A number of issues have also been raised by Gen Musharaf in his book “In the Line of Fire” which need to be contested. The General has mentioned that we had inducted more than four divisions who were pitched against his five battalions of Pak. Our 3 Inf Div was responsible for the complete Ladakh sector. 8 Mtn Div which was operating in the valley was the only additional formation inducted to restore the situation in Drass sector. 3 Inf Div, however, continued to look after the Kargil, Batalik , Turtok and Siachen sectors. Every commander needs to retain balance on ground and the induction of 8 Mtn Div was a tactical necessity and a correct decision as events later proved. Certainly some additional artillery was moved into Ladakh, but in no way were the offensive formations made redundant by denuding them of fire support. On the Pak side besides the four battalions which were identified in the Drass-Muskoh sectors; an equal number were operating against 3 Inf Div.
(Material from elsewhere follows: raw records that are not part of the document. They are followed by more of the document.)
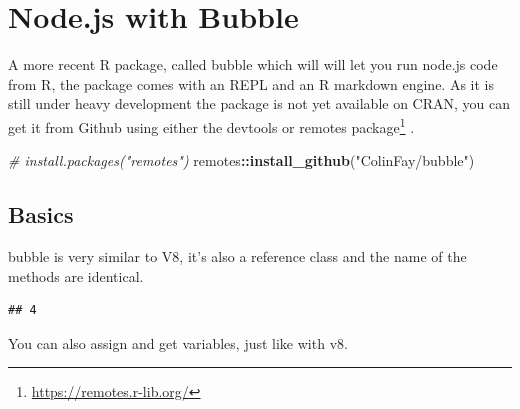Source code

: \documentclass[
]{krantz}
\makeatletter
\newenvironment{Shaded}{\begin{snugshade}}{\end{snugshade}}
\newcommand{\CommentTok}[1]{\textcolor[rgb]{0.37,0.37,0.37}{\textit{#1}}}
\newcommand{\DecValTok}[1]{\textcolor[rgb]{0.06,0.06,0.06}{#1}}
\newcommand{\KeywordTok}[1]{\textcolor[rgb]{0.27,0.27,0.27}{\textbf{#1}}}
\newcommand{\NormalTok}[1]{#1}
\newcommand{\OperatorTok}[1]{\textcolor[rgb]{0.43,0.43,0.43}{\textbf{#1}}}
\newcommand{\StringTok}[1]{\textcolor[rgb]{0.5,0.5,0.5}{#1}}
\renewcommand{\href}[2]{#2\footnote{\url{#1}}}
\newenvironment{kframe}{%
\medskip{}
\setlength{\fboxsep}{.8em}
 \def\at@end@of@kframe{}%
 \ifinner\ifhmode%
  \def\at@end@of@kframe{\end{minipage}}%
  \begin{minipage}{\columnwidth}%
 \fi\fi%
 \def\FrameCommand##1{\hskip\@totalleftmargin \hskip-\fboxsep
 \colorbox{shadecolor}{##1}\hskip-\fboxsep
     \hskip-\linewidth \hskip-\@totalleftmargin \hskip\columnwidth}%
 \MakeFramed {\advance\hsize-\width
   \@totalleftmargin\z@ \linewidth\hsize
   \@setminipage}}%
 {\par\unskip\endMakeFramed%
 \at@end@of@kframe}
\renewenvironment{Shaded}{\begin{kframe}}{\end{kframe}}
\makeatother
\begin{document}
\hypertarget{node}{%
\chapter{Node.js with Bubble}\label{node}}

A more recent R package, called bubble which will will let you run node.js code from R, the package comes with an REPL and an R markdown engine. As it is still under heavy development the package is not yet available on CRAN, you can get it from Github using either the devtools or \href{https://remotes.r-lib.org/}{remotes package} \citep{R-remotes}.

\begin{Shaded}
\begin{Highlighting}[]
\CommentTok{\# install.packages("remotes")}
\NormalTok{remotes}\OperatorTok{::}\KeywordTok{install\_github}\NormalTok{(}\StringTok{"ColinFay/bubble"}\NormalTok{)}
\end{Highlighting}
\end{Shaded}

\hypertarget{basics-1}{%
\section*{Basics}\label{basics-1}}


bubble is very similar to V8, it's also a reference class and the name of the methods are identical.

\begin{Shaded}
\end{Shaded}

\begin{verbatim}
## 4
\end{verbatim}

You can also assign and get variables, just like with v8.

\begin{Shaded}
\end{Shaded}
\end{document}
Information fed to Gen Musharaf needs to be verified by him as evidently there are large gaps in his statements and the ground situation. The book also mentions India’s intentions of preparing for an attack since 1998 and that Pak’s Kargil operations were merely defensive in nature and in response to our preparation for an offensive. If such was the case we would not have been surprised by the intrusions and would have been adequately prepared to respond to Pak’s military designs. Except initially at no stage did the Pak Army have the upper hand against us. Militarily they were defeated with heavy casualties and our capture of Tiger Hill on 5 July, 1998 was the last nail in their coffin which forced them to accept a cease-fire. The chapter on Kargil does not stand the test of events as they unfolded and ended on an adverse note for Pak.
Lt Gen Mohinder Puri, former GOC, 8 Mtn Div.
December 3rd, 2007.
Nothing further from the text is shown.